We watch the Buffalo “Jills” dance on the field in pink to raise awareness for breast cancer, for instance, and later watch Niagara Falls light up in pink during one of their required charity appearances. Then, without warning or theatricality, we watch as Pinzone crumples in her car, heartbroken. Her mother has passed away just a month before her wedding. She lost her to breast cancer. (Pinzone’s suit against the Buffalo Bills for back pay, also filed in 2014, has weathered delay after delay and is still ongoing.)
Ex-NFL cheerleaders who feel “betrayed” by the lawsuits are not excluded. We briefly attend a Las Vegas reunion of ex-Raiderettes. Some are now in their 40s and 50s; none arrive without stadium-windswept blowouts. All are fiercely protective of the elite sisterhood of former NFL cheerleaders. All are fiercely protective of the elite sisterhood that comes with having been an NFL cheerleader. “I felt sorry for these girls bringing it forward because they’re not getting the bigger picture,” one intones with a bless-their-heart sanctity. Another openly sobs through her testimonial: “I never asked to be reimbursed,” she says, scandalized at the thought.
It’s easy to roll your eyes at them. The images of this sorority of ex-Raiderettes—some of whom went so far as to shun and intimidate the cheerleaders pressing lawsuits; most of whom are white; all of whom traveled to Las Vegas and arrived in full hair and makeup just to spend time with one another—prompts an unspoken assumption: A lot of these women probably have money. Still, the bonds they formed while in uniform and their love for one another do feel genuine.
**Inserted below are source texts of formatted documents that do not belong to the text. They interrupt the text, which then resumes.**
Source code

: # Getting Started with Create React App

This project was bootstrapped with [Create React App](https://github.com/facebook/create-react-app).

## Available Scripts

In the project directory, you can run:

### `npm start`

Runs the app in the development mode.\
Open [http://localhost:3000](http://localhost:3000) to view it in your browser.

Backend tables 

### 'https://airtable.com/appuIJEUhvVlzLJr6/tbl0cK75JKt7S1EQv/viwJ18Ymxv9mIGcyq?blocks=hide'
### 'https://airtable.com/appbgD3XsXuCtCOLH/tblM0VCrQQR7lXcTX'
Their time onscreen shows us what the cheerleaders who broke ranks have lost.
Thibodeaux-Fields grew up without much money in rural Louisiana. She felt embarrassed by her parents’ poverty and of how she “always smelled like cigarette smoke” as a teenager. Dance was a literal escape; no one knew which house she’d grown up in when she was onstage. In an early scene, her mother and father, sitting in their yard with a rusted fence, gush earnestly about their daughter. Her talent, gumption, and independence—they’re finishing each other’s sentences with the rapport of decades-long best friends.
They get to the part of the story where Lacy packs up for San Francisco and somehow makes it into the NFL. “It would be like our son was playing on an NFL team, it’s the same thing,” her mother beams. Thibodeaux-Fields’ father stops suddenly. He tilts his head and ventures, “I don’t know, that would be totally different.” They bicker for a moment. He insists, but her mom stays firm: “If we had a son and he played NFL football, it would be an amazing thing.” Thibodeaux-Fields’ father sits quietly.
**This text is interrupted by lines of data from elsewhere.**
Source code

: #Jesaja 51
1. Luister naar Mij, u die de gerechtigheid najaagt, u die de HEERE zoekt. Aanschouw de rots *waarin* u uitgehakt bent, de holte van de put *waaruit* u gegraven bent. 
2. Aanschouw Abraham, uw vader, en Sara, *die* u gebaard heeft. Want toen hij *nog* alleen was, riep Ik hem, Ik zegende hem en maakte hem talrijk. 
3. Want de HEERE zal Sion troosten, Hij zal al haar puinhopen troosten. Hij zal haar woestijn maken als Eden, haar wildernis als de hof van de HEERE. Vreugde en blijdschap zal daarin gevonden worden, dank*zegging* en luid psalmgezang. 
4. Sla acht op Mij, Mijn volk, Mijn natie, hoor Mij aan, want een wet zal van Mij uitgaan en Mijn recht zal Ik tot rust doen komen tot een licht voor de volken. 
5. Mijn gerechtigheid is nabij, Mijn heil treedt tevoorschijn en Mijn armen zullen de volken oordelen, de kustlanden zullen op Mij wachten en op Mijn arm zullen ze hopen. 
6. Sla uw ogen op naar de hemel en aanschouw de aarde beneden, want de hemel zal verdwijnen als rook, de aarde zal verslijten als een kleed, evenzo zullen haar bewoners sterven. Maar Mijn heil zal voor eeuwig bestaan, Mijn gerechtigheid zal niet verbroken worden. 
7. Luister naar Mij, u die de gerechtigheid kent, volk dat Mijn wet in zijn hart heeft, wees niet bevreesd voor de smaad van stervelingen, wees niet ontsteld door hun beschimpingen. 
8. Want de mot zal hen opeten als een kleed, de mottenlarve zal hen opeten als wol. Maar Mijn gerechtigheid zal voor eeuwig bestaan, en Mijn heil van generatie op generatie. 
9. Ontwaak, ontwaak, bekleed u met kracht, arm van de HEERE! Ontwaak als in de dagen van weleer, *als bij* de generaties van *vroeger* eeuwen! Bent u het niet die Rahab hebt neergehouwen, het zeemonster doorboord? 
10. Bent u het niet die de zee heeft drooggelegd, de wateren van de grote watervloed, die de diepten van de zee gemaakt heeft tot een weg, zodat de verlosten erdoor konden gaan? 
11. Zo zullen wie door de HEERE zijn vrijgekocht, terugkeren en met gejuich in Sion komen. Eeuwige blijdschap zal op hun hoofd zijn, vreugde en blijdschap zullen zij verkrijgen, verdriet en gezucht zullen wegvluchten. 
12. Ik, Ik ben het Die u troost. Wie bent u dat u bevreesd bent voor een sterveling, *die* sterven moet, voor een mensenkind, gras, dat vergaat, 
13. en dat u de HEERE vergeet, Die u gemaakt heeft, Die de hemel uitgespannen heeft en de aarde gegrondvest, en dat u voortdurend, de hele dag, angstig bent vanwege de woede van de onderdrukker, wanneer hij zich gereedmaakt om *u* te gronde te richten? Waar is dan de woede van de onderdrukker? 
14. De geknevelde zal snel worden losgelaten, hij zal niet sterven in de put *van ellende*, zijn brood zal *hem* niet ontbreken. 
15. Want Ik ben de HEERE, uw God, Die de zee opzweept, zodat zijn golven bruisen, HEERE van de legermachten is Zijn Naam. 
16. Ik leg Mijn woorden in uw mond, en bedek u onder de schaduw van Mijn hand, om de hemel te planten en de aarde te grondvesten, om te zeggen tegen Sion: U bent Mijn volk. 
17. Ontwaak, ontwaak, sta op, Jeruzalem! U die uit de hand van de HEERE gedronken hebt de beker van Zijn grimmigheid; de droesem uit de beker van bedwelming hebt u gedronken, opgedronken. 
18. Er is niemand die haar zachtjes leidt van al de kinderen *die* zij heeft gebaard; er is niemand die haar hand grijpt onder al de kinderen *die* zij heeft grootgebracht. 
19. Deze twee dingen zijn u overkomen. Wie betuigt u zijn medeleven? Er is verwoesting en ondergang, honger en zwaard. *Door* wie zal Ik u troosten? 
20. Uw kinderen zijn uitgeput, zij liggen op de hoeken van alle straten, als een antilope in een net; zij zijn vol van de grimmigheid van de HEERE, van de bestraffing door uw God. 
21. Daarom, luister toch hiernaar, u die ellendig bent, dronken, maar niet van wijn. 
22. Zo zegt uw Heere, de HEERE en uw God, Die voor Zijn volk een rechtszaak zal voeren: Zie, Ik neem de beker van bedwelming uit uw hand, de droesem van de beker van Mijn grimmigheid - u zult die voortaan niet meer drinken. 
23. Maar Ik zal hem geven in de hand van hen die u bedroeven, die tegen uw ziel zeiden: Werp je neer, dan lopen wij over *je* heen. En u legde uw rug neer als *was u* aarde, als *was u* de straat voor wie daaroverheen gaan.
Thibodeaux-Fields sacrificed her cheerleading career to speak out against the NFL’s exploitation. She sparked the first measures of change in an impossibly powerful industry. But she shares her most pressing frustrations these days with many young moms.
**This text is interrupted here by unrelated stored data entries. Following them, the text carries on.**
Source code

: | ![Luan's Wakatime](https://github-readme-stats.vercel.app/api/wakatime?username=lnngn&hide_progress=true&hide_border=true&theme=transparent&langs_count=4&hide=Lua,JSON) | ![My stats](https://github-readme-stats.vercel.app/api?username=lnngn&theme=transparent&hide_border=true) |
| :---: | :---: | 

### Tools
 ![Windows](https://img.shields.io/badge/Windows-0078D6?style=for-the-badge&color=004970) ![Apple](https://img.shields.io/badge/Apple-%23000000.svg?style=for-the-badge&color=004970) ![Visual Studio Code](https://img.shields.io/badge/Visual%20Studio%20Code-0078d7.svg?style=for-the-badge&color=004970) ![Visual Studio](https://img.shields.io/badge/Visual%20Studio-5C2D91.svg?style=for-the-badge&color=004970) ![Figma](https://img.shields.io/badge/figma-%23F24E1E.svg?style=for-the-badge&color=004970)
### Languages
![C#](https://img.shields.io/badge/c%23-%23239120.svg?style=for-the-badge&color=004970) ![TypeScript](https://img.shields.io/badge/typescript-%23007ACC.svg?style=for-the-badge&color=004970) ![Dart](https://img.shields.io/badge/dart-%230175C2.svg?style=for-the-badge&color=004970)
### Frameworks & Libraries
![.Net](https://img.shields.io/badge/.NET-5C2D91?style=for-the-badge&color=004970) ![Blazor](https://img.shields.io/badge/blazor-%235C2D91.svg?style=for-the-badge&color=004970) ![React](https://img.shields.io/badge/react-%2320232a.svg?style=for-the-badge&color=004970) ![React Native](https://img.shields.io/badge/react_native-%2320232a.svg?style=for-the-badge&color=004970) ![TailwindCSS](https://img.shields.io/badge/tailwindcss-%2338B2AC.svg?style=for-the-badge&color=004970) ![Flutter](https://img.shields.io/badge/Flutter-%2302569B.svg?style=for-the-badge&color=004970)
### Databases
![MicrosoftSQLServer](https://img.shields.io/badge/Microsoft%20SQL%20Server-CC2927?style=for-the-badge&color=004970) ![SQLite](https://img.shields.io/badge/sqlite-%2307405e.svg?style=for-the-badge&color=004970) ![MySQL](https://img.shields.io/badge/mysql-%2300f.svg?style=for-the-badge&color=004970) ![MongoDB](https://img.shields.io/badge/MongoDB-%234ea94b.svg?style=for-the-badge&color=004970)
All day long, she’s serving someone else—often her two small daughters, who already love to dance. More than once, we see how it falls on her to keep her husband engaged when it’s his turn to watch them. She practices dance moves while sitting in the living room, her youngest clawing all over her. Her other daughter is in bed, where her dad is supposed to read her a story. The camera glances quickly through the doorway. He’s clacking away on his laptop.
Now 34, she teaches children’s dance in a small, sunny studio in Florida. Her students’ little arms and legs mimic hers at a recital. She’s dancing along behind their parents, radiant with a brilliant smile. It never budges or falters—that’s part of what she taught them—yet it never looks less than authentic either. It’s the same grin we see when she laughs in her backyard, delighting in her husband’s firecrackers as her baby screams on her shoulder. She can smile through anything. It’s a million-dollar skill.